May 2020, May 1968

In May 2020, George Floyd was murdered. Brutally. Without remorse. Since then this country has shown itself: in the streets, in its writing, etc. An “I am”, an American metaphysics has even emerged: a refusal to be anything else but one who seeks justice. We are living in a concerning but insurrectionary age, an age of popular jeremiads that openly confront those who refuse the majority bread and roses. In such an age, protest is the product of examination, of scrutiny. An unexamined life is not worth living, to quote Dr. Cornel West’s quoting Plato, and this seems to fuel the strength and resolve of insurrections. Examination, despite its use in protest, is both a means and an end, and it will further itself, as we march for a better world. What becomes of me? What becomes of the injustice that I seek to redress? What becomes of examination? Written in the winds to come, the world to be, we have only to express our convictions for love and peace at every crossroad and a version of it will manifest. Or, so it seems. Regardless, we must speak of our examination.

May 68. The students stormed Paris, and the institutions that produced their oppression. They seemed to be a culmination of existentialist thought as much as they were of marxist, anarxist, etc thought. Sartre’s existentialism, born in the cafe settings of the left bank, to the drugs, cigarettes and alcohol intake of its thinkers, (amongst others) seemed to be walking in the streets, setting up barricades. This thought? That first I am. That secondly, I must question and be skeptical of what is. That I can be free, and even from capitalism. Sartre himself was in the streets, along with Michel Foulcault and others whose examination would come to impact the world. Paris after the war in the 40’s and 50’s, a child of Soren Kieerkegard’s thoughts on angst, and existence had taken hold of the streets.

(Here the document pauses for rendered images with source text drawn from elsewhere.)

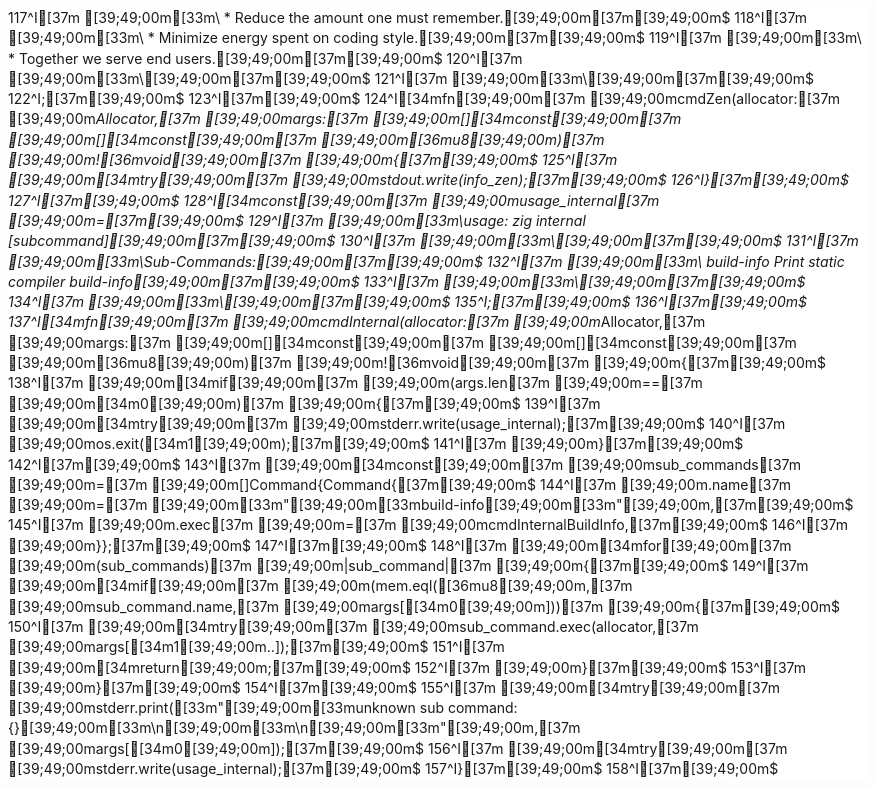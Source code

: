    117^I[37m    [39;49;00m[33m\\ * Reduce the amount one must remember.[39;49;00m[37m[39;49;00m$
   118^I[37m    [39;49;00m[33m\\ * Minimize energy spent on coding style.[39;49;00m[37m[39;49;00m$
   119^I[37m    [39;49;00m[33m\\ * Together we serve end users.[39;49;00m[37m[39;49;00m$
   120^I[37m    [39;49;00m[33m\\[39;49;00m[37m[39;49;00m$
   121^I[37m    [39;49;00m[33m\\[39;49;00m[37m[39;49;00m$
   122^I;[37m[39;49;00m$
   123^I[37m[39;49;00m$
   124^I[34mfn[39;49;00m[37m [39;49;00mcmdZen(allocator:[37m [39;49;00m*Allocator,[37m [39;49;00margs:[37m [39;49;00m[][34mconst[39;49;00m[37m [39;49;00m[][34mconst[39;49;00m[37m [39;49;00m[36mu8[39;49;00m)[37m [39;49;00m![36mvoid[39;49;00m[37m [39;49;00m{[37m[39;49;00m$
   125^I[37m    [39;49;00m[34mtry[39;49;00m[37m [39;49;00mstdout.write(info_zen);[37m[39;49;00m$
   126^I}[37m[39;49;00m$
   127^I[37m[39;49;00m$
   128^I[34mconst[39;49;00m[37m [39;49;00musage_internal[37m [39;49;00m=[37m[39;49;00m$
   129^I[37m    [39;49;00m[33m\\usage: zig internal [subcommand][39;49;00m[37m[39;49;00m$
   130^I[37m    [39;49;00m[33m\\[39;49;00m[37m[39;49;00m$
   131^I[37m    [39;49;00m[33m\\Sub-Commands:[39;49;00m[37m[39;49;00m$
   132^I[37m    [39;49;00m[33m\\  build-info                   Print static compiler build-info[39;49;00m[37m[39;49;00m$
   133^I[37m    [39;49;00m[33m\\[39;49;00m[37m[39;49;00m$
   134^I[37m    [39;49;00m[33m\\[39;49;00m[37m[39;49;00m$
   135^I;[37m[39;49;00m$
   136^I[37m[39;49;00m$
   137^I[34mfn[39;49;00m[37m [39;49;00mcmdInternal(allocator:[37m [39;49;00m*Allocator,[37m [39;49;00margs:[37m [39;49;00m[][34mconst[39;49;00m[37m [39;49;00m[][34mconst[39;49;00m[37m [39;49;00m[36mu8[39;49;00m)[37m [39;49;00m![36mvoid[39;49;00m[37m [39;49;00m{[37m[39;49;00m$
   138^I[37m    [39;49;00m[34mif[39;49;00m[37m [39;49;00m(args.len[37m [39;49;00m==[37m [39;49;00m[34m0[39;49;00m)[37m [39;49;00m{[37m[39;49;00m$
   139^I[37m        [39;49;00m[34mtry[39;49;00m[37m [39;49;00mstderr.write(usage_internal);[37m[39;49;00m$
   140^I[37m        [39;49;00mos.exit([34m1[39;49;00m);[37m[39;49;00m$
   141^I[37m    [39;49;00m}[37m[39;49;00m$
   142^I[37m[39;49;00m$
   143^I[37m    [39;49;00m[34mconst[39;49;00m[37m [39;49;00msub_commands[37m [39;49;00m=[37m [39;49;00m[]Command{Command{[37m[39;49;00m$
   144^I[37m        [39;49;00m.name[37m [39;49;00m=[37m [39;49;00m[33m"[39;49;00m[33mbuild-info[39;49;00m[33m"[39;49;00m,[37m[39;49;00m$
   145^I[37m        [39;49;00m.exec[37m [39;49;00m=[37m [39;49;00mcmdInternalBuildInfo,[37m[39;49;00m$
   146^I[37m    [39;49;00m}};[37m[39;49;00m$
   147^I[37m[39;49;00m$
   148^I[37m    [39;49;00m[34mfor[39;49;00m[37m [39;49;00m(sub_commands)[37m [39;49;00m|sub_command|[37m [39;49;00m{[37m[39;49;00m$
   149^I[37m        [39;49;00m[34mif[39;49;00m[37m [39;49;00m(mem.eql([36mu8[39;49;00m,[37m [39;49;00msub_command.name,[37m [39;49;00margs[[34m0[39;49;00m]))[37m [39;49;00m{[37m[39;49;00m$
   150^I[37m            [39;49;00m[34mtry[39;49;00m[37m [39;49;00msub_command.exec(allocator,[37m [39;49;00margs[[34m1[39;49;00m..]);[37m[39;49;00m$
   151^I[37m            [39;49;00m[34mreturn[39;49;00m;[37m[39;49;00m$
   152^I[37m        [39;49;00m}[37m[39;49;00m$
   153^I[37m    [39;49;00m}[37m[39;49;00m$
   154^I[37m[39;49;00m$
   155^I[37m    [39;49;00m[34mtry[39;49;00m[37m [39;49;00mstderr.print([33m"[39;49;00m[33munknown sub command: {}[39;49;00m[33m\n[39;49;00m[33m\n[39;49;00m[33m"[39;49;00m,[37m [39;49;00margs[[34m0[39;49;00m]);[37m[39;49;00m$
   156^I[37m    [39;49;00m[34mtry[39;49;00m[37m [39;49;00mstderr.write(usage_internal);[37m[39;49;00m$
   157^I}[37m[39;49;00m$
   158^I[37m[39;49;00m$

Who are we? It is a question that we two ask ourselves, and have been for some time. The coffeeshops that stood up to the Vietnam War on our side of the atlantic too hosted conversation, and the love of wisdom (philosophy). How did we arrive at the metaphysics that we have seen in the streets provoke and convoke the entirety of the world (that as a human I MUST protest against injustice). This metaphysics can be heard in much of Dr. Martin Luther King’s speeches who spoke of a duty. Beyond a right. Let us not forget that the rights of man (which I have purposely limited to man), that comes of the enlightenment, and that the duty of humans are different, that do not exclude one another but that certainly are not the same. They are each a metaphysics.

In other words, how have Americans become creatures of duty in masse, along with being creatures of right? May 2020 is the exposition of such metaphysics, that duty is central to humanity, a metaphysics that surely will come to inform education and culture, if you know a thing about the insurrectionary nature of American love. The duty in democracy, in solidarity, does not seem to match the degeneration that just about every person can point to about American life: its topography, communication, dance, etc. However, voila. Such is the American: concerned with the other, pulling down monuments, walking to the thumping of both flames and police sirens.

The month of May. A month to sculpt and paint. May 2020. May 1968. Of the twelve daughters of Changxi, May seems to walk to the beat of wisdom, dancing to an examined life toward liberty. May we never forget.